Just because there are no catches for the winners of Millionaire Makers, it doesn’t mean the whole system is as utopian as it first seems. Every winner I speak to is young and male, and all but one are white. This is reflective of Reddit’s demographic and not an issue in itself, but each winner readily admits they didn’t really “need” the money. “Ideally, it would represent a more diverse crowd, but that all depends on who is exposed to the drawing,” says Paltry_Digger. “Being on Reddit, it ended up with the core demographic.” Traditionally, a portion of a player’s entrance fee into lotteries such as the UK’s National Lottery goes to “good causes”, while Millionaire Makers conversely seems to benefit just a few people.

“That’s probably a much better idea…” muses Seamus when I ask if the money wouldn’t better be raised for those in need. “It’s nice to have but I definitely have other ways to accumulate this money and support myself. Had I not done this I would’ve just made it another way, and there are people that can’t do that.” Then again, the whole point of Millionaire Makers is that the goodwill behind it is being used in an intriguingly new way. “Not that there’s anything wrong with another charity but it won’t catch anyone’s attention,” summarises Seamus.

“I believe every winner has had their lives improved by the money they’ve received, even those who have outwardly stated that they don’t need the money,” says Michael, the winner who was nearly scammed. “I understand the people who think the money should be donated to the needy instead of random people on the internet… [but] Millionaire Makers is an interesting social experiment more than it is a specific philanthropic endeavour.  Nobody has to donate, and if they don’t like the looks of a winner or think that they don’t need the money, they don’t have to donate a cent.”

Jacob, the winner who wishes to start a company, says he can give back once he is working. “Is it better I complete my studies and earn a lot of money that can be taxed and paid back into the system or donate everything I’ve received now and not have the same opportunities to meet new people and better myself for the future? Just because the money didn’t go somewhere better now doesn’t mean that it won’t in the future.” And of course, every Millionaire Maker winner I speak does pay it forward in one crucial way – by donating money to all of the people who win Millionaire Makers after them.

As well as building a new computer, Carl used the money to take his little brother on a trip to Prague shortly after his 18th birthday. “That amount of money can definitely change a lot of things from someone,” he says, explaining that his brother had had a tough year. Seamus was able to buy his mother a large framed print of one of his photographs for Christmas, while Michael helped to build his wife’s farm with his winnings.

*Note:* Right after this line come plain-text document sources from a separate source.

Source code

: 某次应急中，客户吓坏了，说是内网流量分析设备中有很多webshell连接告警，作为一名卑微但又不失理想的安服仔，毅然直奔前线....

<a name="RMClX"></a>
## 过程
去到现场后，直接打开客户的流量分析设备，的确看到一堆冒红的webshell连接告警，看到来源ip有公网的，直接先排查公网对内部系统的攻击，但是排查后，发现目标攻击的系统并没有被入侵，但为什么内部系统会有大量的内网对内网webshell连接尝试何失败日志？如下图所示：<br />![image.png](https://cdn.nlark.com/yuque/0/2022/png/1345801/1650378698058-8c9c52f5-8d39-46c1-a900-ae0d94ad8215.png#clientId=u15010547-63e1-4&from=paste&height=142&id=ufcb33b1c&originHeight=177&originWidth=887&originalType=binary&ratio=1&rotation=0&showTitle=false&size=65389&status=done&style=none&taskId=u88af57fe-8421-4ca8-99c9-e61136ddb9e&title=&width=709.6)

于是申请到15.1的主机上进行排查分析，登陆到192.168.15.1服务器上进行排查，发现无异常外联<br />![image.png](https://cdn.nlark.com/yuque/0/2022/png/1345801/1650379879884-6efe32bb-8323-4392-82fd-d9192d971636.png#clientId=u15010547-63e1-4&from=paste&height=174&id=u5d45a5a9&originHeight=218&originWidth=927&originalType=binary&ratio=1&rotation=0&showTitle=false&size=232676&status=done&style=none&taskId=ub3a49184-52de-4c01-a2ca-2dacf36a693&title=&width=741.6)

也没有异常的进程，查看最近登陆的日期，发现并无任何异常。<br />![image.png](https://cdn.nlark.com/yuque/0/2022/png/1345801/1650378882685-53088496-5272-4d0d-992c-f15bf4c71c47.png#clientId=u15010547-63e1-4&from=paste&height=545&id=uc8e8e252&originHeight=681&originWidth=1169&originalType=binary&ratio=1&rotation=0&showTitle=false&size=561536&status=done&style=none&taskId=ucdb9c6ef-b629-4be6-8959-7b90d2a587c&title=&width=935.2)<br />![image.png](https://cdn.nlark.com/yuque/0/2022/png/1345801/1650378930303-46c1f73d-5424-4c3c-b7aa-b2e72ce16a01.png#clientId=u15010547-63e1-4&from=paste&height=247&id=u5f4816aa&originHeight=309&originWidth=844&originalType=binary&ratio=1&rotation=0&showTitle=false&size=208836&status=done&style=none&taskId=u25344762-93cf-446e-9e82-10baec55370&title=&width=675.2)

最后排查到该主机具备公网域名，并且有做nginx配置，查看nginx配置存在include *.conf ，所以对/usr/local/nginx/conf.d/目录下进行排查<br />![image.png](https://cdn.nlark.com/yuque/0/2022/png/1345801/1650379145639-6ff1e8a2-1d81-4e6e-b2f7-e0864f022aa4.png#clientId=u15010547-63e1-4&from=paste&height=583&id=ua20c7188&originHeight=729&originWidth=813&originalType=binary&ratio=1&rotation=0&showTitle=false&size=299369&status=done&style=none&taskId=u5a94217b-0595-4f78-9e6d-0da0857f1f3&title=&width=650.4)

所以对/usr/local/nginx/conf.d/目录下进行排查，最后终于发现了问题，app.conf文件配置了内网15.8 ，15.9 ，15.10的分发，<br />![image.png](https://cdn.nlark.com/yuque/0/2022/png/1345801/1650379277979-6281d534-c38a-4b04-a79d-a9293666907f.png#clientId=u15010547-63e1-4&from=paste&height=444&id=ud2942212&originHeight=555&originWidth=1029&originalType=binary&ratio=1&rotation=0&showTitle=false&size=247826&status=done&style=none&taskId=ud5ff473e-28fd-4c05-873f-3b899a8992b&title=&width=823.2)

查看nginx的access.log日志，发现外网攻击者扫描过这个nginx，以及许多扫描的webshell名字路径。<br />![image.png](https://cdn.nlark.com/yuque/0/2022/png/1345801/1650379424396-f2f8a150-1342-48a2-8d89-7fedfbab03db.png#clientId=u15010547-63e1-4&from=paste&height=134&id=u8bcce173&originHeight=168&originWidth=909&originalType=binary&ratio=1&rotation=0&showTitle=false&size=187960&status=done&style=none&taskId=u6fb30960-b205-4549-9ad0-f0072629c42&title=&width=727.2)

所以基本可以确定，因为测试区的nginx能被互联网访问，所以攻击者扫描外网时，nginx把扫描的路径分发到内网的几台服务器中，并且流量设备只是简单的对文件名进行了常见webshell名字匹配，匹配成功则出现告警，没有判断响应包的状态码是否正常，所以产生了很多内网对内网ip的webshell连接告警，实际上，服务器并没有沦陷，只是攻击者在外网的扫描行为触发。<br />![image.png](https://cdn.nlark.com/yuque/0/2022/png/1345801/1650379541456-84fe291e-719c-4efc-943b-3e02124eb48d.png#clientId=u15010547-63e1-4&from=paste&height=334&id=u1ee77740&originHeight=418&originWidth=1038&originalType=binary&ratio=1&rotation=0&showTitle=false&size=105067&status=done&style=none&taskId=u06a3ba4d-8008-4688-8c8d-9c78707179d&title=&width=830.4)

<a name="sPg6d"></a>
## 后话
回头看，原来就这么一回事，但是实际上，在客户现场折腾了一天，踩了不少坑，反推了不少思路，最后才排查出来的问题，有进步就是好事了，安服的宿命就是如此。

Despite never making a millionaire, nor being a perfectly utopian system, Millionaire Makers is a remarkable phenomenon. It has vastly improved the lives of its winners – who achieved the impossible capitalist dream of earning money for nothing. It doesn’t fit with everything we neatly know about the world – nor the internet  – which is what makes it all the more phenomenal.

 “Everyone was just like ‘holy shit’,” says Carl of his friends’ response to his winning. “Sorry about my language… but that was literally everyone’s reaction.”